Back to El Calafate & arrival at El Galpon des Glaciar

Dec 27, 2010
TdF Natl Park Sign
TdF Natl Park Sign (Cynthia Gillett)
A much shorter bus ride back to El Calafate on this sunny morning, arriving to be greeted by a taxi driver who drove us through El Calafate and another 15 minutes to El Galpon ranch where we were greeted at 2 in the afternoon like we were long lost friends, offered wine and lunch, and oriented to the beautiful layout which includes broad vistas of a bird sanctuary, sheep pasture, and Lago Argentina all from the dining room as well as from guest rooms that had channel views. Then they told us about the included excursions in the package deal that Adventure Life books for us: on any evening (we went on our arrival day) you can go on a guided tour of this working sheep ranch that starts with hot chocolate and pastries followed by a history of the ranch, a herding demonstration (using dogs and horses), a horseback ring race (everyone can try!), a narrated nature/botanical tour of the grounds, then a sheep shearing demonstration, a sit down dinner with an amazing variety of salads, fruits, vegetables, breads, and lamb served five ways (tenderloin, ribs, sausages), followed by a folkloric dance show. All included! A truly wonderful and relaxing way to spend the evening - especially during Argentina's summer when it stayed light out until after 10 pm.

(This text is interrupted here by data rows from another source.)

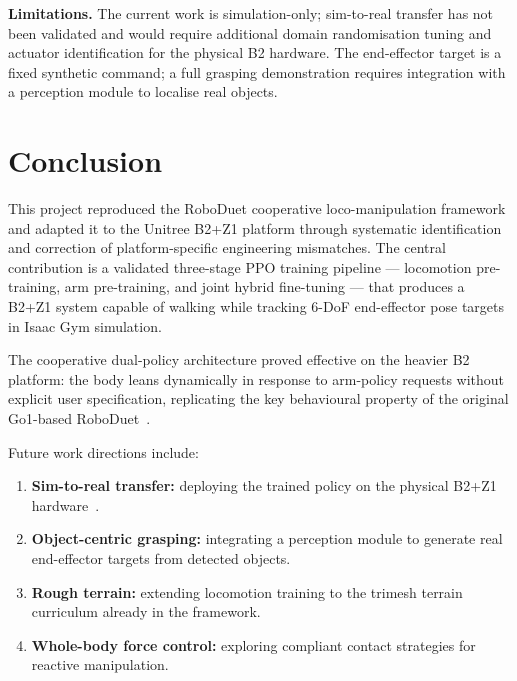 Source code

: \textbf{Limitations.}
The current work is simulation-only; sim-to-real transfer has not been
validated and would require additional domain randomisation tuning and
actuator identification for the physical B2 hardware.
The end-effector target is a fixed synthetic command; a full grasping
demonstration requires integration with a perception module to localise
real objects.

\chapter{Conclusion} \label{chp:conclusion}

This project reproduced the RoboDuet cooperative loco-manipulation
framework and adapted it to the Unitree B2+Z1 platform through systematic
identification and correction of platform-specific engineering mismatches.
The central contribution is a validated three-stage PPO training pipeline
--- locomotion pre-training, arm pre-training, and joint hybrid fine-tuning
--- that produces a B2+Z1 system capable of walking while tracking 6-DoF
end-effector pose targets in Isaac Gym simulation.

The cooperative dual-policy architecture proved effective on the heavier B2
platform: the body leans dynamically in response to arm-policy requests
without explicit user specification, replicating the key behavioural
property of the original Go1-based RoboDuet~\cite{pan2024roboduet}.

Future work directions include:
\begin{enumerate}
  \item \textbf{Sim-to-real transfer:} deploying the trained policy on
        the physical B2+Z1 hardware~\cite{lee2020learning,kumar2021rma}.
  \item \textbf{Object-centric grasping:} integrating a perception module
        to generate real end-effector targets from detected objects.
  \item \textbf{Rough terrain:} extending locomotion training to the
        trimesh terrain curriculum already in the framework.
  \item \textbf{Whole-body force control:} exploring compliant contact
        strategies for reactive manipulation.
\end{enumerate}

Perito Moreno Glacier & dinner at El Galpon

Dec 28, 2010
Whalebone Gateway
Whalebone Gateway (Cynthia Gillett)
A comfortable bus picked us up (already full of people who had to be picked up much earlier than us because their lodgings were closer into town) and off we went to Argentina's Glacier National Park and the wonderfully laid out network of boardwalks with views of the amazing Perito Moreno Glacier. The viewing area is set right at the point where the glacier almost touches land between too huge run off lakes (one of which is Lake Argentina). Because of this you hear regularly the sound of cannons going off after which you quickly look for the calving of massive pieces of ice falling from the glacier into the water. The glacier is so wide and massive and translucent blue it takes your breath away. A small gift shop, cafe, and grocery store are fun to visit as well. After feasting on this spectacular site for an hour or more, we took the bus down to the boats where we got to go very close to the glacier followed by disembarking to the side, hiking with our guide closer, putting on crampons, and trekking up the side of the glacier. A once in a lifetime experience. And, at the end, a special treat - scotch whiskey on glacier ice! Today's adventure ended with our included dinner at El Galpon that was excellent in every way. Mushroom crepes for our vegetarian, wonderful free range chicken and delicately roasted potatoes, and spectacular bouillabaisse.

El Galpon Horseback Ride along shore of Lake Argentina

Dec 29, 2010
Penguin rookery Martillo Island in Beagle Channel
Penguin rookery Martillo Island in Beagle Channel (Cynthia Gillett)
Today we partook of the other included excursion which is a horseback ride across the pastures and down to the immense Lake Argentina shore for 1-2 hrs depending in your wishes. We loved it - great horses and guides attuned to your needs (you can take it easy, gallop like the wind, discuss the region, etc.). Thanks Mary Jo! Then, with some sadness at leaving such a special place, we were taken to the El Calafate airport for our flight through Buenos Aires and on to Iguazu Falls. An air traffic delay caused our plane to land almost four hours late in Iguazu (close to midnight) and boy were we glad to see, once again, our Adventure Life local guide waiting there to take us to our hotel!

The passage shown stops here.